#### Data shown ####

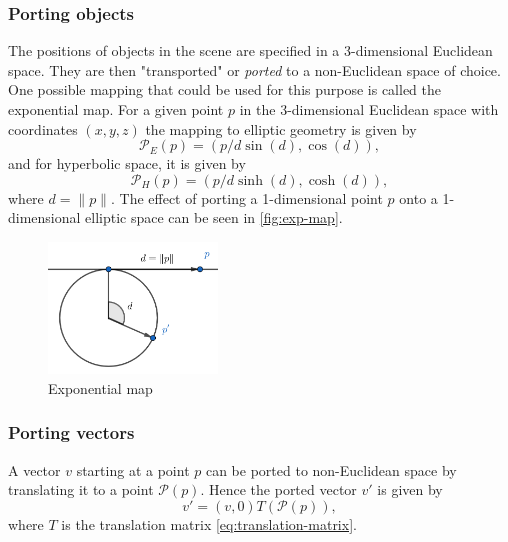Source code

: \subsubsection*{Porting objects}
The positions of objects in the scene are specified in a 3-dimensional Euclidean space.
They are then "transported" or \textit{ported} to a non-Euclidean space of choice.
One possible mapping that could be used for this purpose is called the exponential map.
For a given point $p$ in the 3-dimensional Euclidean space with coordinates $(x, y, z)$ the mapping to elliptic geometry is given by
\begin{equation} \label{eq:elliptic-porting}
    \mathcal{P}_E(p) = (p / d \sin(d), \cos(d)),
\end{equation}
and for hyperbolic space, it is given by
\begin{equation*}
    \mathcal{P}_H(p) = (p / d \sinh(d), \cosh(d)),
\end{equation*}
where $d = \lVert p \rVert$.
The effect of porting a 1-dimensional point $p$ onto a 1-dimensional elliptic space can be seen in \autoref{fig:exp-map}.
\begin{figure}[!htb]
    \centering
    \includegraphics[width=0.4\textwidth]{chapters/theoretical_foundations/sections/non-eudlidean-spaces/resources/exp-map.png}
    \caption{Exponential map}
    \label{fig:exp-map}
\end{figure}

\subsubsection*{Porting vectors}
A vector $v$ starting at a point $p$ can be ported to non-Euclidean space by translating it to a point $\mathcal{P}(p)$.
Hence the ported vector $v'$ is given by
\begin{equation} \label{eq:porting-vector}
    v' = (v, 0) T(\mathcal{P}(p)),
\end{equation}
where $T$ is the translation matrix \ref{eq:translation-matrix}.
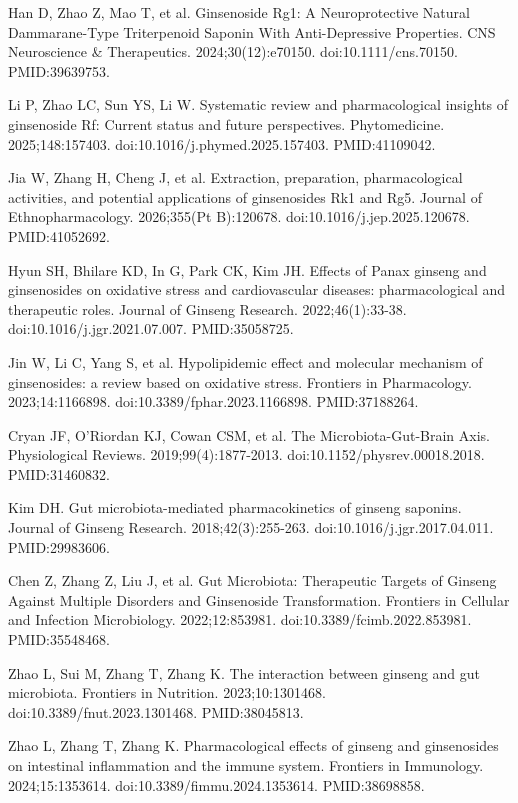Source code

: \documentclass[12pt,oneside]{book}
\newcommand{\reff}[2]{\par\hangindent=7mm\hangafter=1\noindent[#1]\hspace{2mm}#2\par}
\begin{document}
\reff{15}{Han D, Zhao Z, Mao T, et al. Ginsenoside Rg1: A Neuroprotective Natural Dammarane-Type Triterpenoid Saponin With Anti-Depressive Properties. CNS Neuroscience \& Therapeutics. 2024;30(12):e70150. doi:10.1111/cns.70150. PMID:39639753.}

\reff{16}{Li P, Zhao LC, Sun YS, Li W. Systematic review and pharmacological insights of ginsenoside Rf: Current status and future perspectives. Phytomedicine. 2025;148:157403. doi:10.1016/j.phymed.2025.157403. PMID:41109042.}

\reff{17}{Jia W, Zhang H, Cheng J, et al. Extraction, preparation, pharmacological activities, and potential applications of ginsenosides Rk1 and Rg5. Journal of Ethnopharmacology. 2026;355(Pt B):120678. doi:10.1016/j.jep.2025.120678. PMID:41052692.}

\reff{18}{Hyun SH, Bhilare KD, In G, Park CK, Kim JH. Effects of Panax ginseng and ginsenosides on oxidative stress and cardiovascular diseases: pharmacological and therapeutic roles. Journal of Ginseng Research. 2022;46(1):33-38. doi:10.1016/j.jgr.2021.07.007. PMID:35058725.}

\reff{19}{Jin W, Li C, Yang S, et al. Hypolipidemic effect and molecular mechanism of ginsenosides: a review based on oxidative stress. Frontiers in Pharmacology. 2023;14:1166898. doi:10.3389/fphar.2023.1166898. PMID:37188264.}

\reff{20}{Cryan JF, O'Riordan KJ, Cowan CSM, et al. The Microbiota-Gut-Brain Axis. Physiological Reviews. 2019;99(4):1877-2013. doi:10.1152/physrev.00018.2018. PMID:31460832.}

\reff{21}{Kim DH. Gut microbiota-mediated pharmacokinetics of ginseng saponins. Journal of Ginseng Research. 2018;42(3):255-263. doi:10.1016/j.jgr.2017.04.011. PMID:29983606.}

\reff{22}{Chen Z, Zhang Z, Liu J, et al. Gut Microbiota: Therapeutic Targets of Ginseng Against Multiple Disorders and Ginsenoside Transformation. Frontiers in Cellular and Infection Microbiology. 2022;12:853981. doi:10.3389/fcimb.2022.853981. PMID:35548468.}

\reff{23}{Zhao L, Sui M, Zhang T, Zhang K. The interaction between ginseng and gut microbiota. Frontiers in Nutrition. 2023;10:1301468. doi:10.3389/fnut.2023.1301468. PMID:38045813.}

\reff{24}{Zhao L, Zhang T, Zhang K. Pharmacological effects of ginseng and ginsenosides on intestinal inflammation and the immune system. Frontiers in Immunology. 2024;15:1353614. doi:10.3389/fimmu.2024.1353614. PMID:38698858.}
\end{document}
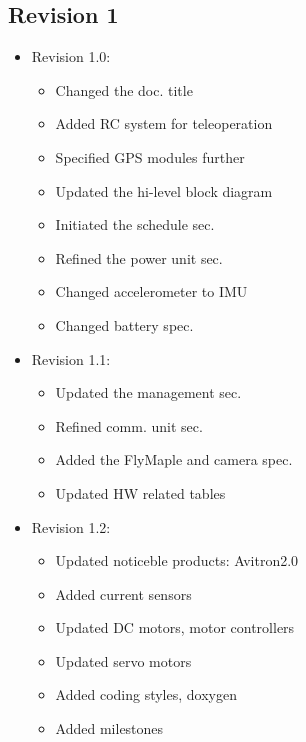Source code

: \documentclass[a4paper, 10pt, twocolumn, titlepage]{article}
\begin{document}
\subsection{Revision 1}
  \begin{itemize}
  \itemsep-1mm
  \item Revision 1.0:
    \begin{itemize}
    \itemsep-1mm
        \item Changed the doc. title
        \item Added RC system for teleoperation
        \item Specified GPS modules further
        \item Updated the hi-level block diagram
        \item Initiated the schedule sec.
        \item Refined the power unit sec.
        \item Changed accelerometer to IMU
        \item Changed battery spec.
    \end{itemize}
  \item Revision 1.1:
    \begin{itemize}
    \itemsep-1mm
        \item Updated the management sec.
        \item Refined comm. unit sec.
        \item Added the FlyMaple and camera spec.
        \item Updated HW related tables
    \end{itemize}
  \item Revision 1.2:
    \begin{itemize}
    \itemsep-1mm
        \item Updated noticeble products: Avitron2.0
        \item Added current sensors
        \item Updated DC motors, motor controllers
        \item Updated servo motors
        \item Added coding styles, doxygen
        \item Added milestones
    \end{itemize}
  \end{itemize}
%
%
\end{document}
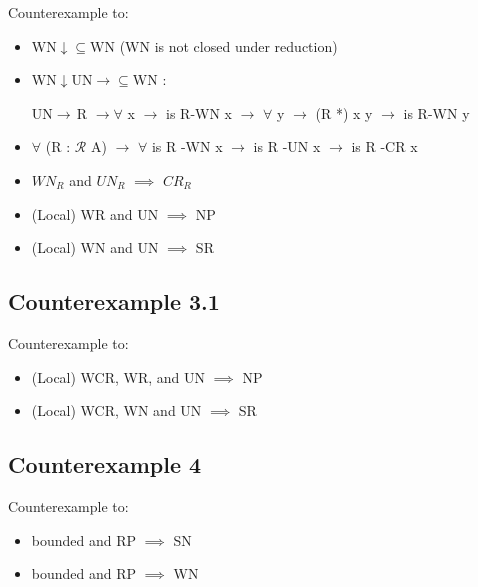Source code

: \documentclass{scrartcl}
\begin{document}
Counterexample to:
\begin{itemize}
  \item WN$\downarrow\subseteq$WN (WN is not closed under reduction) 
  \item WN$\downarrow$UN$\rightarrow\subseteq$WN :

  UN$\rightarrow\,$R $\to \forall$ x $\to$ is R-WN x $\to$ $\forall$ y $\to$ (R *) x y $\to$ is R-WN y

  \item $\forall$ (R : $\mathscr{R}$ A) $\to$ $\forall$ is R -WN x $\to$ is R -UN x $\to$ is R -CR x
  \item $WN_R$ and $UN_R$ $\implies$ $CR_R$
  \item (Local) WR and UN $\implies$ NP 
  \item (Local) WN and UN $\implies$ SR

\end{itemize}

\subsection*{Counterexample 3.1}
\begin{center}
\end{center}

Counterexample to:
\begin{itemize}
  \item (Local) WCR, WR, and UN $\implies$ NP 
  \item (Local) WCR, WN and UN $\implies$ SR

\end{itemize}

\subsection*{Counterexample 4}

\begin{center}
\end{center}
Counterexample to:
\begin{itemize}
  \item bounded and RP $\implies$ SN
  \item bounded and RP $\implies$ WN
\end{itemize}
\end{document}
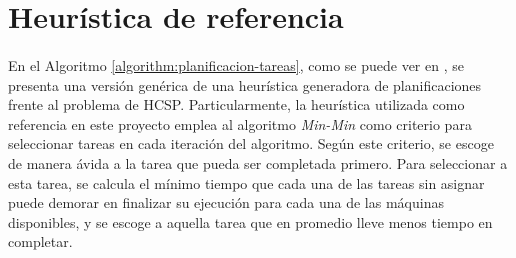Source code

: \centerline{
}

\section{Heurística de referencia} \label{section:descripcion-problema,subsection:heuristica}
 
\paragraph{}En el Algoritmo \ref{algorithm:planificacion-tareas}, como se puede ver en \citet{bib-doctorado-nesmachnow}, se presenta una versión genérica de una heurística generadora de planificaciones frente al problema de HCSP.
Particularmente, la heurística utilizada como referencia en este proyecto emplea al algoritmo \textit{Min-Min} como criterio para seleccionar tareas en cada iteración del algoritmo.
Según este criterio, se escoge de manera ávida a la tarea que pueda ser completada primero.
Para seleccionar a esta tarea, se calcula el mínimo tiempo que cada una de las tareas sin asignar puede demorar en finalizar su ejecución para cada una de las máquinas disponibles, y se escoge a aquella tarea que en promedio lleve menos tiempo en completar.

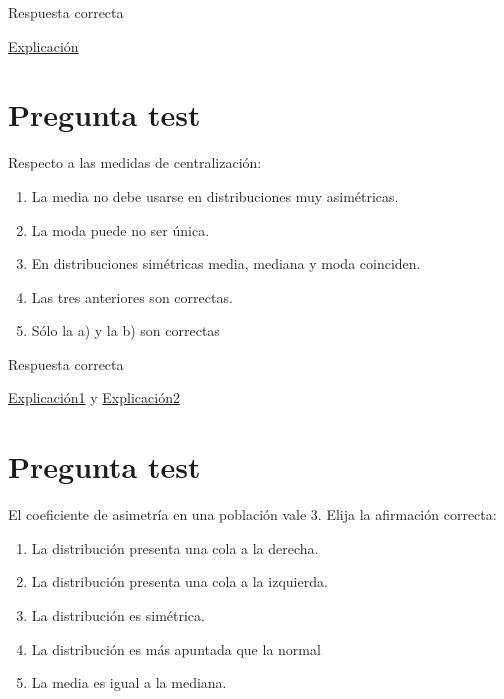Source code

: \documentclass[
]{book}
\providecommand{\tightlist}{%
  \setlength{\itemsep}{0pt}\setlength{\parskip}{0pt}}
\begin{document}
Respuesta correcta

\href{https://1fjmanzano.github.io/bioestadistica/medidas-de-posicio\%CC\%81n-dispersio\%CC\%81n-y-forma.html\#medidas-de-posicio\%CC\%81n-no-centrales}{Explicación}

\hypertarget{pregunta-test-85}{%
\section{Pregunta test}\label{pregunta-test-85}}

Respecto a las medidas de centralización:

\begin{enumerate}
\def\labelenumi{\alph{enumi})}
\tightlist
\item
  La media no debe usarse en distribuciones muy asimétricas.
\item
  La moda puede no ser única.
\item
  En distribuciones simétricas media, mediana y moda coinciden.
\item
  Las tres anteriores son correctas.
\item
  Sólo la a) y la b) son correctas
\end{enumerate}

Respuesta correcta

\href{https://1fjmanzano.github.io/bioestadistica/medidas-de-forma.html}{Explicación1} y \href{https://www.statisticshowto.com/what-is-a-bimodal-distribution/}{Explicación2}

\hypertarget{pregunta-test-86}{%
\section{Pregunta test}\label{pregunta-test-86}}

El coeficiente de asimetría en una población vale 3. Elija la afirmación correcta:

\begin{enumerate}
\def\labelenumi{\alph{enumi})}
\tightlist
\item
  La distribución presenta una cola a la derecha.
\item
  La distribución presenta una cola a la izquierda.
\item
  La distribución es simétrica.
\item
  La distribución es más apuntada que la normal
\item
  La media es igual a la mediana.
\end{enumerate}
\end{document}

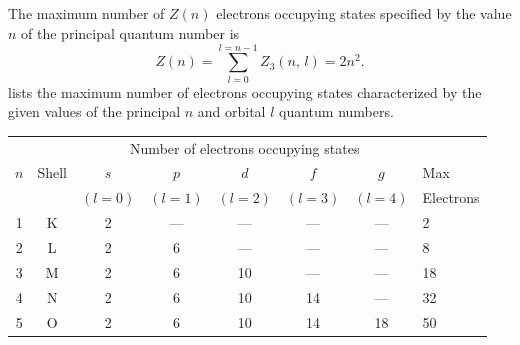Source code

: \subsection{}\label{39.3.4} The maximum number of $Z(n)$ electrons occupying states specified by the value $n$ of the principal quantum number is
\begin{equation*}%
Z (n) = \sum_{l=0}^{l = n-1} Z_{3} ( n, \, l) = 2n^{2}.
\end{equation*}
 lists the maximum number of electrons occupying states characterized by the given values of the principal $n$ and orbital $l$ quantum numbers.

\begin{table}
\centering
\begin{small}
\begin{tabular}{c|cccccc|p{}}
\toprule
& & \multicolumn{5}{c|}{Number of electrons occupying states} & \\
$n$ & Shell & $s$ & $p$ & $d$ & $f$ & $g$ & Max \\
 & & $(l =0)$ & $ (l =1)$ & $ (l =2)$ & $ (l =3)$ & $(l =4)$ & Electrons \\
\midrule
1 & K & 2 & ---  & ---  & ---  & ---  & 2 \\
2 & L & 2 & 6 &  --- & ---  & ---  & 8 \\
3 & M & 2 & 6 & 10 &  --- & ---  & 18 \\
4 & N & 2 & 6 & 10 & 14 & ---  & 32 \\
5 & O & 2 & 6 & 10 & 14 & 18 & 50 \\
\bottomrule
\end{tabular}
\end{small}
\end{table}

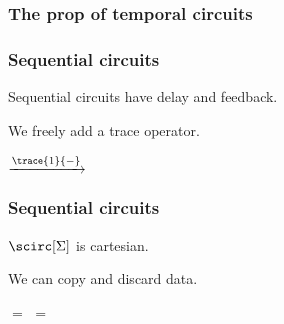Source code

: \begin{frame}
    \frametitle{The prop of temporal circuits}
    
    \begin{center}
    \end{center}

\end{frame}
\begin{frame}
    \frametitle{Sequential circuits}

    \pause

    Sequential circuits have delay and \alert{feedback}.
    
    \pause

    We freely add a \alert{trace operator}.

    \pause

    \begin{center}
        \quad\(\xrightarrow{\trace{1}{-}}\)\quad
    \end{center}        

    \pause

    \vspace{1.5em}

    \begin{center}
    \end{center}

\end{frame}
\begin{frame}
    \frametitle{Sequential circuits}

    \pause

    \begin{theorem}
        \(\scirc[\Sigma]\) is cartesian.
    \end{theorem}
    \pause
    We can \alert{copy} and \alert{discard} data.
    \pause
    \begin{center}
        \pause
        \quad\(=\)\quad
        \quad\quad
        \pause
        \pause
        \quad\(=\)\quad
    \end{center}

\end{frame}

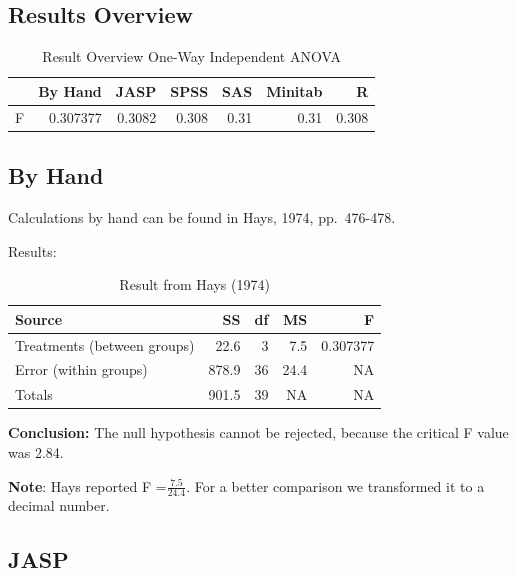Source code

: \documentclass[
]{book}
\begin{document}
\hypertarget{results-overview}{%
\subsection{Results Overview}\label{results-overview}}

\begin{table}

\caption{\label{tab:unnamed-chunk-38}Result Overview One-Way Independent ANOVA}
\centering
\begin{tabular}[t]{lrrrrrr}
\toprule
  & By Hand & JASP & SPSS & SAS & Minitab & R\\
\midrule
F & 0.307377 & 0.3082 & 0.308 & 0.31 & 0.31 & 0.308\\
\bottomrule
\end{tabular}
\end{table}

\hypertarget{by-hand}{%
\subsection{By Hand}\label{by-hand}}

Calculations by hand can be found in Hays, 1974, pp.~476-478.

Results:

\begin{table}

\caption{\label{tab:unnamed-chunk-39}Result from Hays (1974)}
\centering
\begin{tabular}[t]{lrrrr}
\toprule
Source & SS & df & MS & F\\
\midrule
Treatments (between groups) & 22.6 & 3 & 7.5 & 0.307377\\
Error (within groups) & 878.9 & 36 & 24.4 & NA\\
Totals & 901.5 & 39 & NA & NA\\
\bottomrule
\end{tabular}
\end{table}

\textbf{Conclusion:} The null hypothesis cannot be rejected, because the critical F value was 2.84.

\textbf{Note}: Hays reported F =\(\frac{7.5}{24.4}\). For a better comparison we transformed it to a decimal number.

\hypertarget{jasp}{%
\subsection{JASP}\label{jasp}}
\end{document}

####

**Problem**
Wherever the string "https" appears in the records above, copy the line it sits in.

**Written reply**
\href{https://1fjmanzano.github.io/bioestadistica/medidas-de-posicio\%CC\%81n-dispersio\%CC\%81n-y-forma.html\#medidas-de-posicio\%CC\%81n-no-centrales}{Explicación}
\href{https://1fjmanzano.github.io/bioestadistica/medidas-de-forma.html}{Explicación1} y \href{https://www.statisticshowto.com/what-is-a-bimodal-distribution/}{Explicación2}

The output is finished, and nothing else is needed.